(Problem description) I need the lines below from the one with "3. Faça suas" down to the one with "- Accelerate mouse" reproduced exactly, both ends included, and nothing else.

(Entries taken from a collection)
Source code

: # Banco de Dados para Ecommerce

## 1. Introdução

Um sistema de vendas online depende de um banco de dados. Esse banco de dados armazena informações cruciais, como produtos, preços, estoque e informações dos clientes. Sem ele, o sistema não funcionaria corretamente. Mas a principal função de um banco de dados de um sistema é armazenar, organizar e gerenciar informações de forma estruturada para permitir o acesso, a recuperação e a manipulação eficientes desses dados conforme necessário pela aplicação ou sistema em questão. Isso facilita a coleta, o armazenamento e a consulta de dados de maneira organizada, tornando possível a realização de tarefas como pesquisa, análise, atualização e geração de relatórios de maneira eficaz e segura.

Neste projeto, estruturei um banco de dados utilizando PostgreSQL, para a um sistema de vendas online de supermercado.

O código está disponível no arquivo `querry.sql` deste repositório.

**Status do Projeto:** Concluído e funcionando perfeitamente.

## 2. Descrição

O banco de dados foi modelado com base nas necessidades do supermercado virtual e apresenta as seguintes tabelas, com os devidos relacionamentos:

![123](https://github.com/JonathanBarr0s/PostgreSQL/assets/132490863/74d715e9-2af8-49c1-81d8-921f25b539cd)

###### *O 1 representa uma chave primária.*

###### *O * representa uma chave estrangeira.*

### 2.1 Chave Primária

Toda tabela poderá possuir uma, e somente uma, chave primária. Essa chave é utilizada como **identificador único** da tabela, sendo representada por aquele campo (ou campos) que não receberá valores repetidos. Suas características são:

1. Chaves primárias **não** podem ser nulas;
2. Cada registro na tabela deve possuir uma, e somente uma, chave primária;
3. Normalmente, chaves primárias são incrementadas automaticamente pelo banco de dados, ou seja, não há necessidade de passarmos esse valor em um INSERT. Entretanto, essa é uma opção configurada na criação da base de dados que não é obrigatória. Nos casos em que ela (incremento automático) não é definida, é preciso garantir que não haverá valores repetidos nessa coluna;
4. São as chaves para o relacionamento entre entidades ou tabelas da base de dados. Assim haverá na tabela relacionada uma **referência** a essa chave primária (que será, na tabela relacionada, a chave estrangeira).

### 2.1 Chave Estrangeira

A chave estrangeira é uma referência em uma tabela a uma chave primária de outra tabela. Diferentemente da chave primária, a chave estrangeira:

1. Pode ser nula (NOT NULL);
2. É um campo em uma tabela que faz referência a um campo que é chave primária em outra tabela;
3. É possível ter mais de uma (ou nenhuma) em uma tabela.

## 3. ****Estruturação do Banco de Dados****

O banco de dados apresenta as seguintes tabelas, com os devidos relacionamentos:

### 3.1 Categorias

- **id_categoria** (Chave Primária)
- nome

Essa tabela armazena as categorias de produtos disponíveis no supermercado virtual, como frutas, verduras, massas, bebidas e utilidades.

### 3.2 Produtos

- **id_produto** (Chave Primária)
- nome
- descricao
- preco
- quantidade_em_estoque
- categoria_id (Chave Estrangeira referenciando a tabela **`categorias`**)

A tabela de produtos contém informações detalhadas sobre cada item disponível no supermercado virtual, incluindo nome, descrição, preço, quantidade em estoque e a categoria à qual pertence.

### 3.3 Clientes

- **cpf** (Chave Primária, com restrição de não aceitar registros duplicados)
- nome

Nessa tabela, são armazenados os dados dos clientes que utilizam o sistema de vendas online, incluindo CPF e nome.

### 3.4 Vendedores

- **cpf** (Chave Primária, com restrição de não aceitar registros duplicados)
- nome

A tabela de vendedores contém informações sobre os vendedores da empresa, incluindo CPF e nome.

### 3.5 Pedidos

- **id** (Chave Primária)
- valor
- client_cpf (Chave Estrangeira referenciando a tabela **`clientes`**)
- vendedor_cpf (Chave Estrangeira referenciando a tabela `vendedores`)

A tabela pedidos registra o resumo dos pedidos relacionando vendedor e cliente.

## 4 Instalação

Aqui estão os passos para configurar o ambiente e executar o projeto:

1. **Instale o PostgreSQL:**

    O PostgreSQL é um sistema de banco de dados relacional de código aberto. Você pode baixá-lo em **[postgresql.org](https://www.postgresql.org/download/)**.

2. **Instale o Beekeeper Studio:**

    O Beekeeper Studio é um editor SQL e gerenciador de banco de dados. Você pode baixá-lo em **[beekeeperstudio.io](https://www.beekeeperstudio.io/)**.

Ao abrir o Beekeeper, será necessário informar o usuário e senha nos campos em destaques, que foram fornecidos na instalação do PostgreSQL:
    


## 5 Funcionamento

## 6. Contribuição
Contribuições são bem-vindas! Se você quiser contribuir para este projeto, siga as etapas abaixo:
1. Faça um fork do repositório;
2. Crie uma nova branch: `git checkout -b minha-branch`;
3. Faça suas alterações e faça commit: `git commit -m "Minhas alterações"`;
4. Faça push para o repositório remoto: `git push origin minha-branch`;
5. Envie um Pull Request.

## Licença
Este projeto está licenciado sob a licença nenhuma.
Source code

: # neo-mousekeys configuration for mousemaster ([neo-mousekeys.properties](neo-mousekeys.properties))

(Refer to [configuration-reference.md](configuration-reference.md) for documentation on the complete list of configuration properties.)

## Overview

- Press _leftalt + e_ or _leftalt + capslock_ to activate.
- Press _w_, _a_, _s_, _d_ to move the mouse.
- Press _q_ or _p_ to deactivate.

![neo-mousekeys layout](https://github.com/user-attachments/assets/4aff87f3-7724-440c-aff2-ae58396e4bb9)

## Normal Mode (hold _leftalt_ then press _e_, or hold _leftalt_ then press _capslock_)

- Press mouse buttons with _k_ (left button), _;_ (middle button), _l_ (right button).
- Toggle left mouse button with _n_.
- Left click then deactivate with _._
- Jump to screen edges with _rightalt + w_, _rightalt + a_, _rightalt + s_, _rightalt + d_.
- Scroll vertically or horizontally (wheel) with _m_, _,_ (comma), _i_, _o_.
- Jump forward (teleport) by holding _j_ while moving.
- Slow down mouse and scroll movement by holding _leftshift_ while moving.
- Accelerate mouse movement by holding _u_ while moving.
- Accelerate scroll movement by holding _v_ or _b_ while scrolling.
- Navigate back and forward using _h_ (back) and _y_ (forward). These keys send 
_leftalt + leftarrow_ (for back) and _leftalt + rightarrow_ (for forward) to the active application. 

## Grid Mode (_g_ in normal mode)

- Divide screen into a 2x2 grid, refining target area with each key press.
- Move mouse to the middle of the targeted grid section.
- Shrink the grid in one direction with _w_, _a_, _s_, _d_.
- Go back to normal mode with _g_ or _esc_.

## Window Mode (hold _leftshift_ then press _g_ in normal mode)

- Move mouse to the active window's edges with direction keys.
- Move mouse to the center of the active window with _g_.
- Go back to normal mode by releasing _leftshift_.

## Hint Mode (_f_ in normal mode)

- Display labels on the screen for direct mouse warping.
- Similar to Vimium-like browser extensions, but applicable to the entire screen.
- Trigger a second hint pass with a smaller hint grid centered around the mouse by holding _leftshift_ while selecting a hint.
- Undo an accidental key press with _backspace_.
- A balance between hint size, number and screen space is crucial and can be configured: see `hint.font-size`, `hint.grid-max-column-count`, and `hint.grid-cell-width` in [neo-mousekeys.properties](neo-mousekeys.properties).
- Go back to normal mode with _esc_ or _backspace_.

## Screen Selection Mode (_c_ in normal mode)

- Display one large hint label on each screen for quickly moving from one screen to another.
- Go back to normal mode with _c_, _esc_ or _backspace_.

(Solved problem)
3. Faça suas alterações e faça commit: `git commit -m "Minhas alterações"`;
4. Faça push para o repositório remoto: `git push origin minha-branch`;
5. Envie um Pull Request.

## Licença
Este projeto está licenciado sob a licença nenhuma.
Source code

: # neo-mousekeys configuration for mousemaster ([neo-mousekeys.properties](neo-mousekeys.properties))

(Refer to [configuration-reference.md](configuration-reference.md) for documentation on the complete list of configuration properties.)

## Overview

- Press _leftalt + e_ or _leftalt + capslock_ to activate.
- Press _w_, _a_, _s_, _d_ to move the mouse.
- Press _q_ or _p_ to deactivate.

![neo-mousekeys layout](https://github.com/user-attachments/assets/4aff87f3-7724-440c-aff2-ae58396e4bb9)

## Normal Mode (hold _leftalt_ then press _e_, or hold _leftalt_ then press _capslock_)

- Press mouse buttons with _k_ (left button), _;_ (middle button), _l_ (right button).
- Toggle left mouse button with _n_.
- Left click then deactivate with _._
- Jump to screen edges with _rightalt + w_, _rightalt + a_, _rightalt + s_, _rightalt + d_.
- Scroll vertically or horizontally (wheel) with _m_, _,_ (comma), _i_, _o_.
- Jump forward (teleport) by holding _j_ while moving.
- Slow down mouse and scroll movement by holding _leftshift_ while moving.
- Accelerate mouse movement by holding _u_ while moving.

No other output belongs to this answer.